(Stored data)
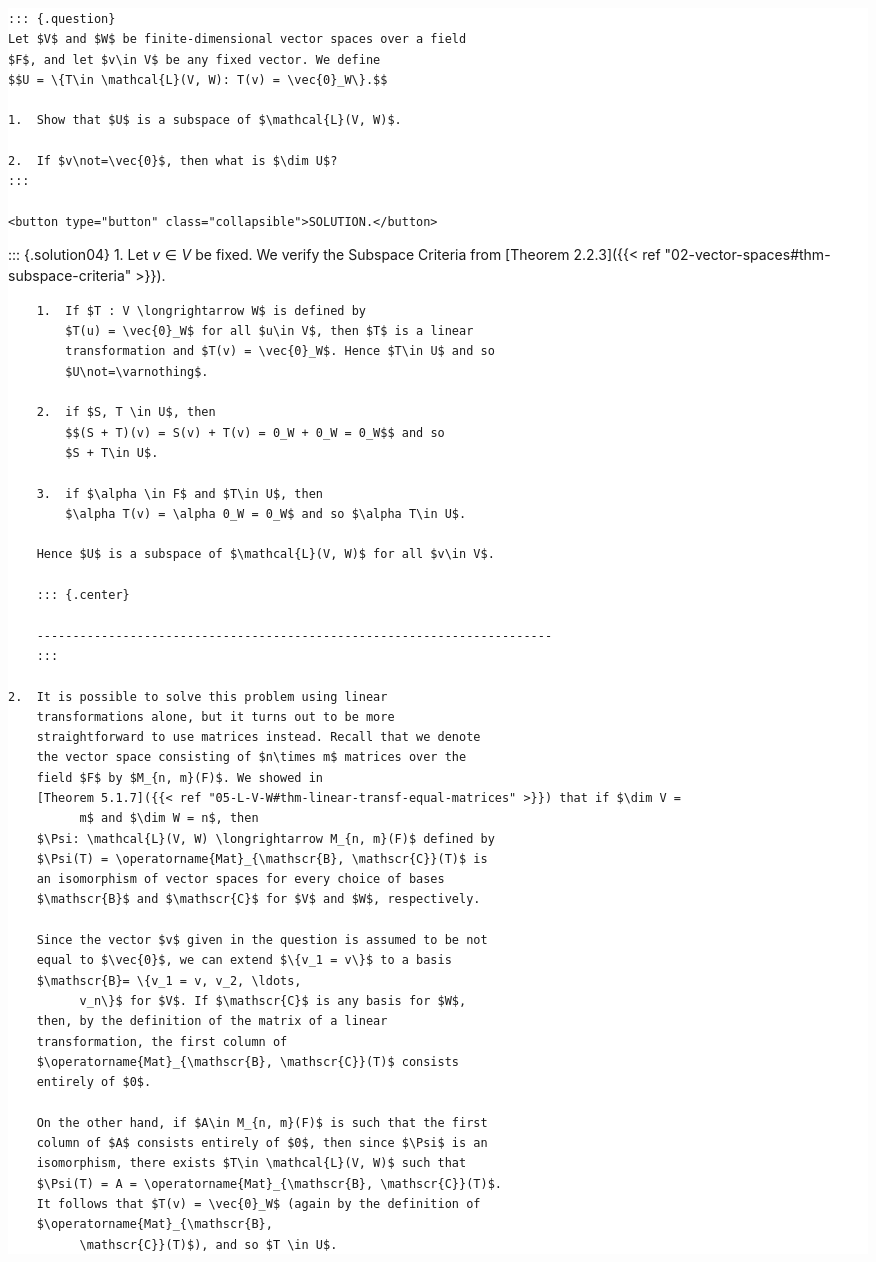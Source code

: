     ::: {.question}
    Let $V$ and $W$ be finite-dimensional vector spaces over a field
    $F$, and let $v\in V$ be any fixed vector. We define
    $$U = \{T\in \mathcal{L}(V, W): T(v) = \vec{0}_W\}.$$

    1.  Show that $U$ is a subspace of $\mathcal{L}(V, W)$.

    2.  If $v\not=\vec{0}$, then what is $\dim U$?
    :::

    <button type="button" class="collapsible">SOLUTION.</button>
::: {.solution04}
    1.  Let $v\in V$ be fixed. We verify the Subspace Criteria from
        [Theorem 2.2.3]({{< ref "02-vector-spaces#thm-subspace-criteria" >}}).

        1.  If $T : V \longrightarrow W$ is defined by
            $T(u) = \vec{0}_W$ for all $u\in V$, then $T$ is a linear
            transformation and $T(v) = \vec{0}_W$. Hence $T\in U$ and so
            $U\not=\varnothing$.

        2.  if $S, T \in U$, then
            $$(S + T)(v) = S(v) + T(v) = 0_W + 0_W = 0_W$$ and so
            $S + T\in U$.

        3.  if $\alpha \in F$ and $T\in U$, then
            $\alpha T(v) = \alpha 0_W = 0_W$ and so $\alpha T\in U$.

        Hence $U$ is a subspace of $\mathcal{L}(V, W)$ for all $v\in V$.

        ::: {.center}

        ------------------------------------------------------------------------
        :::

    2.  It is possible to solve this problem using linear
        transformations alone, but it turns out to be more
        straightforward to use matrices instead. Recall that we denote
        the vector space consisting of $n\times m$ matrices over the
        field $F$ by $M_{n, m}(F)$. We showed in
        [Theorem 5.1.7]({{< ref "05-L-V-W#thm-linear-transf-equal-matrices" >}}) that if $\dim V =
              m$ and $\dim W = n$, then
        $\Psi: \mathcal{L}(V, W) \longrightarrow M_{n, m}(F)$ defined by
        $\Psi(T) = \operatorname{Mat}_{\mathscr{B}, \mathscr{C}}(T)$ is
        an isomorphism of vector spaces for every choice of bases
        $\mathscr{B}$ and $\mathscr{C}$ for $V$ and $W$, respectively.

        Since the vector $v$ given in the question is assumed to be not
        equal to $\vec{0}$, we can extend $\{v_1 = v\}$ to a basis
        $\mathscr{B}= \{v_1 = v, v_2, \ldots,
              v_n\}$ for $V$. If $\mathscr{C}$ is any basis for $W$,
        then, by the definition of the matrix of a linear
        transformation, the first column of
        $\operatorname{Mat}_{\mathscr{B}, \mathscr{C}}(T)$ consists
        entirely of $0$.

        On the other hand, if $A\in M_{n, m}(F)$ is such that the first
        column of $A$ consists entirely of $0$, then since $\Psi$ is an
        isomorphism, there exists $T\in \mathcal{L}(V, W)$ such that
        $\Psi(T) = A = \operatorname{Mat}_{\mathscr{B}, \mathscr{C}}(T)$.
        It follows that $T(v) = \vec{0}_W$ (again by the definition of
        $\operatorname{Mat}_{\mathscr{B},
              \mathscr{C}}(T)$), and so $T \in U$.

*ACTIVITY*:
Of the lines above, output exactly those from the line bearing "then, by the" through the line bearing "On the other", inclusive.

*RESPONSE BELOW*:
        then, by the definition of the matrix of a linear
        transformation, the first column of
        $\operatorname{Mat}_{\mathscr{B}, \mathscr{C}}(T)$ consists
        entirely of $0$.

        On the other hand, if $A\in M_{n, m}(F)$ is such that the first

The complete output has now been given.